Keep in mind that you, the owner of the machine, is NOT supposed to have access to these keys. In fact they are specifically protected against YOU.

Pd is trusted in this context means that a Pd machine is trusted by Disney, etc. to display some copy-protected crap. You, the owner, is NOT the trusted party, you are the bad guy, the malicious bastard that your machine has to be protected from.

Re:Not the MPAA's bill.

[danaris]

I'm an author and a filmmaker, I've worked with the MPAA, I've seen my work pirated, I've heard studio heads freak out about the fact that their product is available on the Internet three weeks before theatrical release.

First of all, let me say that I am in no way affiliated with anyone in the industry, and, as such, am basing my comments entirely upon what I have been able to glean from other people's accounts.

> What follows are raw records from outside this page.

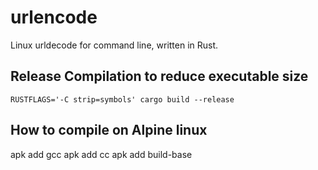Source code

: # urlencode
Linux urldecode for command line, written in Rust.

## Release Compilation to reduce executable size
```
RUSTFLAGS='-C strip=symbols' cargo build --release
```

## How to compile on Alpine linux

apk add gcc
apk add cc
apk add build-base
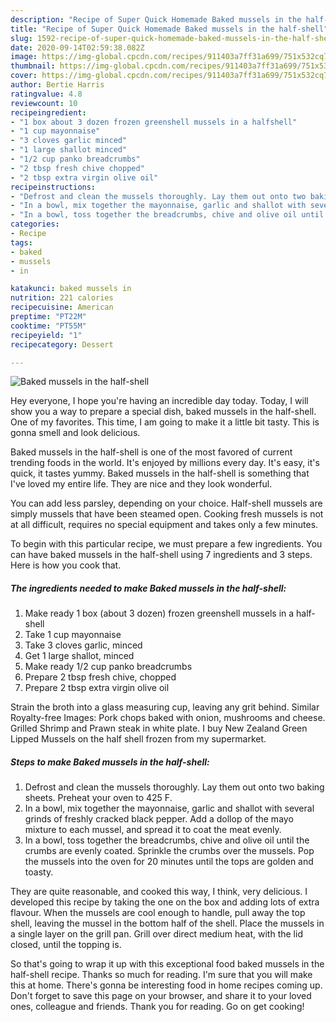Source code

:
 ```yaml
---
description: "Recipe of Super Quick Homemade Baked mussels in the half-shell"
title: "Recipe of Super Quick Homemade Baked mussels in the half-shell"
slug: 1592-recipe-of-super-quick-homemade-baked-mussels-in-the-half-shell
date: 2020-09-14T02:59:38.082Z
image: https://img-global.cpcdn.com/recipes/911403a7ff31a699/751x532cq70/baked-mussels-in-the-half-shell-recipe-main-photo.jpg
thumbnail: https://img-global.cpcdn.com/recipes/911403a7ff31a699/751x532cq70/baked-mussels-in-the-half-shell-recipe-main-photo.jpg
cover: https://img-global.cpcdn.com/recipes/911403a7ff31a699/751x532cq70/baked-mussels-in-the-half-shell-recipe-main-photo.jpg
author: Bertie Harris
ratingvalue: 4.8
reviewcount: 10
recipeingredient:
- "1 box about 3 dozen frozen greenshell mussels in a halfshell"
- "1 cup mayonnaise"
- "3 cloves garlic minced"
- "1 large shallot minced"
- "1/2 cup panko breadcrumbs"
- "2 tbsp fresh chive chopped"
- "2 tbsp extra virgin olive oil"
recipeinstructions:
- "Defrost and clean the mussels thoroughly. Lay them out onto two baking sheets. Preheat your oven to 425 F."
- "In a bowl, mix together the mayonnaise, garlic and shallot with several grinds of freshly cracked black pepper. Add a dollop of the mayo mixture to each mussel, and spread it to coat the meat evenly."
- "In a bowl, toss together the breadcrumbs, chive and olive oil until the crumbs are evenly coated. Sprinkle the crumbs over the mussels. Pop the mussels into the oven for 20 minutes until the tops are golden and toasty."
categories:
- Recipe
tags:
- baked
- mussels
- in

katakunci: baked mussels in 
nutrition: 221 calories
recipecuisine: American
preptime: "PT22M"
cooktime: "PT55M"
recipeyield: "1"
recipecategory: Dessert

---
```



![Baked mussels in the half-shell](https://img-global.cpcdn.com/recipes/911403a7ff31a699/751x532cq70/baked-mussels-in-the-half-shell-recipe-main-photo.jpg)

Hey everyone, I hope you're having an incredible day today. Today, I will show you a way to prepare a special dish, baked mussels in the half-shell. One of my favorites. This time, I am going to make it a little bit tasty. This is gonna smell and look delicious.

Baked mussels in the half-shell is one of the most favored of current trending foods in the world. It's enjoyed by millions every day. It's easy, it's quick, it tastes yummy. Baked mussels in the half-shell is something that I've loved my entire life. They are nice and they look wonderful.

You can add less parsley, depending on your choice. Half-shell mussels are simply mussels that have been steamed open. Cooking fresh mussels is not at all difficult, requires no special equipment and takes only a few minutes.


To begin with this particular recipe, we must prepare a few ingredients. You can have baked mussels in the half-shell using 7 ingredients and 3 steps. Here is how you cook that.

<!--inarticleads1-->

##### The ingredients needed to make Baked mussels in the half-shell:

1. Make ready 1 box (about 3 dozen) frozen greenshell mussels in a half-shell
1. Take 1 cup mayonnaise
1. Take 3 cloves garlic, minced
1. Get 1 large shallot, minced
1. Make ready 1/2 cup panko breadcrumbs
1. Prepare 2 tbsp fresh chive, chopped
1. Prepare 2 tbsp extra virgin olive oil


Strain the broth into a glass measuring cup, leaving any grit behind. Similar Royalty-free Images: Pork chops baked with onion, mushrooms and cheese. Grilled Shrimp and Prawn steak in white plate. I buy New Zealand Green Lipped Mussels on the half shell frozen from my supermarket. 

<!--inarticleads2-->

##### Steps to make Baked mussels in the half-shell:

1. Defrost and clean the mussels thoroughly. Lay them out onto two baking sheets. Preheat your oven to 425 F.
1. In a bowl, mix together the mayonnaise, garlic and shallot with several grinds of freshly cracked black pepper. Add a dollop of the mayo mixture to each mussel, and spread it to coat the meat evenly.
1. In a bowl, toss together the breadcrumbs, chive and olive oil until the crumbs are evenly coated. Sprinkle the crumbs over the mussels. Pop the mussels into the oven for 20 minutes until the tops are golden and toasty.


They are quite reasonable, and cooked this way, I think, very delicious. I developed this recipe by taking the one on the box and adding lots of extra flavour. When the mussels are cool enough to handle, pull away the top shell, leaving the mussel in the bottom half of the shell. Place the mussels in a single layer on the grill pan. Grill over direct medium heat, with the lid closed, until the topping is. 

So that's going to wrap it up with this exceptional food baked mussels in the half-shell recipe. Thanks so much for reading. I'm sure that you will make this at home. There's gonna be interesting food in home recipes coming up. Don't forget to save this page on your browser, and share it to your loved ones, colleague and friends. Thank you for reading. Go on get cooking!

Thus, if anything I say is incorrect, please feel free to correct me--I am always looking for a better understanding of this subject.

I don't think any of us here will disagree that piracy happens, and, to individuals such as yourself, it might truly be a problem. However, our two main gripes are 1) they're going about fighting it in all the wrong ways, and 2) the amount of money actually lost to the RIAA through piracy is so small as to be insignificant (to them; if any of us actually got that amount of money it would probably make us very happy), and, from what I can tell, only a very tiny fraction of that would get back to the artists/movie makers/etc.

To address these points more fully:
1) Yes, the piracy happens, and digital piracy happens, but by far the biggest piracy is analog. Most of the problem isn't people ripping a DVD of a movie and distributing that (though it happens); the problem you mentioned, movies appearing early, is usually accomplished by some insider (or semi-insider) leaking it; they have access to the original source material, so none of this would stop them from copying it. The other problem is that they are assuming the consumers are all thieves, and thus punishing everyone for the sins of a few. What they could be doing instead is looking for better ways to make buying the product attractive (like dropping prices or something).
2) The RIAA/MPAA talk about numbers of pirated copies sold in a certain period (side note: how the heck do they even know? Do the pirates tell them??), and take those, with the amounts they would have been paid, had all those copies been bought from them, and come up with an amount that they call the amount of money they've lost to piracy during that period. The first problem with this is that, if they had not bought the pirated copies, most of those people would not have bought anything from the RIAA/MPAA. Then, even if those numbers were correct, I think they could afford it. How much do they spend on campaign contributions a year? I would bet that it's at least as much. And, of course, the "poor artists" who are being robbed by the "evil pirates" would get very little of the money.

Once again, if any of this information is inaccurate, please do not be offended; instead, simply tell me what I've gotten wrong.

Dan Aris

Big Corporate Brother

[DaytonCIM]

"[TCPA / Palladium] provides a computing platform on which you can't tamper with the applications, and where these applications can communicate securely with the vendor."

Does it concern anyone that Microsoft, Oracle, AOL, Disney, etc... would have control over your computer if this standard is implemented (and you use a windows platform)? Does it concern anyone that corporations and governments could delete anything they found objectionable?
Truth is: had the US government realised how big the Internet would become and how free information would flow, they never would have allowed it. With TCPA / Palladium, governments and corporations will kill the freedoms we now enjoy on the web, usenet, ftp, etc.

Re:Usefulness of Palladium?

[rseuhs]

Result: Nobody bought DAT recorders.

Well and the same will happen to Palladium-PCs.